■ WHAT YOU WILL DO:
Find every line in the records below that holds the word "starts" and copy it.

[Items from a data source]
"""

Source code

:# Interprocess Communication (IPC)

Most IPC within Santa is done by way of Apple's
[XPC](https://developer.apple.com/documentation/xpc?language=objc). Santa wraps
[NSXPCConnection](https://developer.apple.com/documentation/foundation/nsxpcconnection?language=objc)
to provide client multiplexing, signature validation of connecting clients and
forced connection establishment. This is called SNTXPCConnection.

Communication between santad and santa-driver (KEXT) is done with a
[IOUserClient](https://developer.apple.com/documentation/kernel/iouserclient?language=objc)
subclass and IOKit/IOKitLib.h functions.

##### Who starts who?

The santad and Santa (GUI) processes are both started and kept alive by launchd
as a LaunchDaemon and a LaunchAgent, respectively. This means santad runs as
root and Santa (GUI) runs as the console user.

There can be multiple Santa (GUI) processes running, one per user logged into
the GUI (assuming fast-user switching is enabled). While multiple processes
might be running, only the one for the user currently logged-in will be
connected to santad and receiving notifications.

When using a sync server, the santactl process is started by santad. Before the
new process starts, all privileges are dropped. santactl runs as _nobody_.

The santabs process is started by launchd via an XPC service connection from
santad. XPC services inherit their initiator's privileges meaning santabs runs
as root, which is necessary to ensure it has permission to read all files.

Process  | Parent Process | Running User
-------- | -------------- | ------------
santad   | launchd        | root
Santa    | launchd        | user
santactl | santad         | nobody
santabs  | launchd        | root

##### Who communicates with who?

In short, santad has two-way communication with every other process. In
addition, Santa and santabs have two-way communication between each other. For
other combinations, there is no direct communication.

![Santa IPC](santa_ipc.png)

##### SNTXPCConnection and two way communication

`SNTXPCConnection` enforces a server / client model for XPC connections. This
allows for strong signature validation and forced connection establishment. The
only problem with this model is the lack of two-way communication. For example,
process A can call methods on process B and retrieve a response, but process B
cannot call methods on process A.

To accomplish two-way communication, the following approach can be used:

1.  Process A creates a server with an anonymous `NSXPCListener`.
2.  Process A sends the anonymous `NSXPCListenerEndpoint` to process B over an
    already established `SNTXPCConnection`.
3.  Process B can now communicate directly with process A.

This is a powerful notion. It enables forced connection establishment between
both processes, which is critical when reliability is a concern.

"""

■ ANSWER:
##### Who starts who?
new process starts, all privileges are dropped. santactl runs as _nobody_.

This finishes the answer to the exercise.